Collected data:
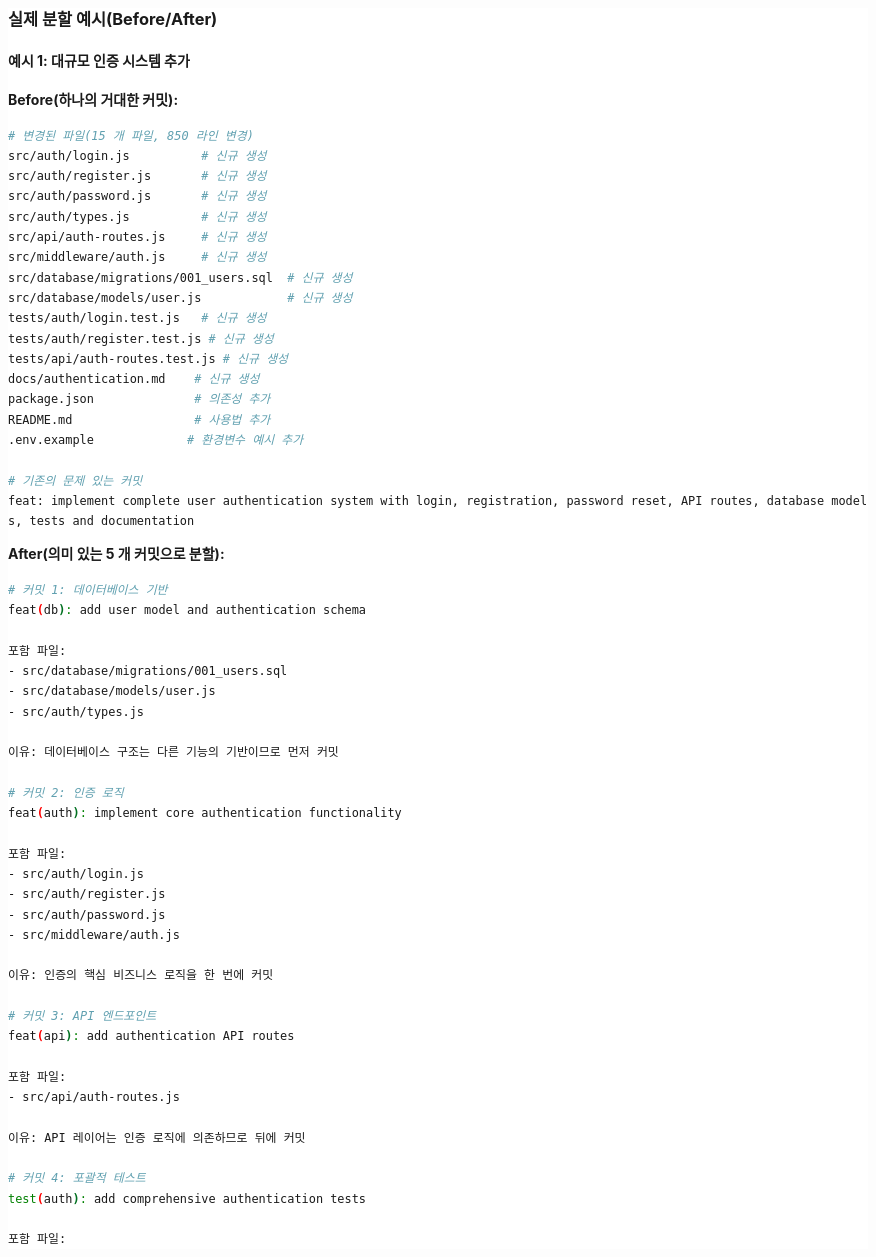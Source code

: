 ### 실제 분할 예시(Before/After)

#### 예시 1: 대규모 인증 시스템 추가

**Before(하나의 거대한 커밋):**

```bash
# 변경된 파일(15 개 파일, 850 라인 변경)
src/auth/login.js          # 신규 생성
src/auth/register.js       # 신규 생성  
src/auth/password.js       # 신규 생성
src/auth/types.js          # 신규 생성
src/api/auth-routes.js     # 신규 생성
src/middleware/auth.js     # 신규 생성
src/database/migrations/001_users.sql  # 신규 생성
src/database/models/user.js            # 신규 생성
tests/auth/login.test.js   # 신규 생성
tests/auth/register.test.js # 신규 생성
tests/api/auth-routes.test.js # 신규 생성
docs/authentication.md    # 신규 생성
package.json              # 의존성 추가
README.md                 # 사용법 추가
.env.example             # 환경변수 예시 추가

# 기존의 문제 있는 커밋
feat: implement complete user authentication system with login, registration, password reset, API routes, database models, tests and documentation
```

**After(의미 있는 5 개 커밋으로 분할):**

```bash
# 커밋 1: 데이터베이스 기반
feat(db): add user model and authentication schema

포함 파일:
- src/database/migrations/001_users.sql
- src/database/models/user.js
- src/auth/types.js

이유: 데이터베이스 구조는 다른 기능의 기반이므로 먼저 커밋

# 커밋 2: 인증 로직
feat(auth): implement core authentication functionality  

포함 파일:
- src/auth/login.js
- src/auth/register.js
- src/auth/password.js
- src/middleware/auth.js

이유: 인증의 핵심 비즈니스 로직을 한 번에 커밋

# 커밋 3: API 엔드포인트
feat(api): add authentication API routes

포함 파일:
- src/api/auth-routes.js

이유: API 레이어는 인증 로직에 의존하므로 뒤에 커밋

# 커밋 4: 포괄적 테스트
test(auth): add comprehensive authentication tests

포함 파일:
```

Problem requirements: Print every record exactly, without the pictures.

Result of the task:
Source code

: ### 실제 분할 예시(Before/After)

#### 예시 1: 대규모 인증 시스템 추가

**Before(하나의 거대한 커밋):**

```bash
# 변경된 파일(15 개 파일, 850 라인 변경)
src/auth/login.js          # 신규 생성
src/auth/register.js       # 신규 생성  
src/auth/password.js       # 신규 생성
src/auth/types.js          # 신규 생성
src/api/auth-routes.js     # 신규 생성
src/middleware/auth.js     # 신규 생성
src/database/migrations/001_users.sql  # 신규 생성
src/database/models/user.js            # 신규 생성
tests/auth/login.test.js   # 신규 생성
tests/auth/register.test.js # 신규 생성
tests/api/auth-routes.test.js # 신규 생성
docs/authentication.md    # 신규 생성
package.json              # 의존성 추가
README.md                 # 사용법 추가
.env.example             # 환경변수 예시 추가

# 기존의 문제 있는 커밋
feat: implement complete user authentication system with login, registration, password reset, API routes, database models, tests and documentation
```

**After(의미 있는 5 개 커밋으로 분할):**

```bash
# 커밋 1: 데이터베이스 기반
feat(db): add user model and authentication schema

포함 파일:
- src/database/migrations/001_users.sql
- src/database/models/user.js
- src/auth/types.js

이유: 데이터베이스 구조는 다른 기능의 기반이므로 먼저 커밋

# 커밋 2: 인증 로직
feat(auth): implement core authentication functionality  

포함 파일:
- src/auth/login.js
- src/auth/register.js
- src/auth/password.js
- src/middleware/auth.js

이유: 인증의 핵심 비즈니스 로직을 한 번에 커밋

# 커밋 3: API 엔드포인트
feat(api): add authentication API routes

포함 파일:
- src/api/auth-routes.js

이유: API 레이어는 인증 로직에 의존하므로 뒤에 커밋

# 커밋 4: 포괄적 테스트
test(auth): add comprehensive authentication tests

포함 파일:
```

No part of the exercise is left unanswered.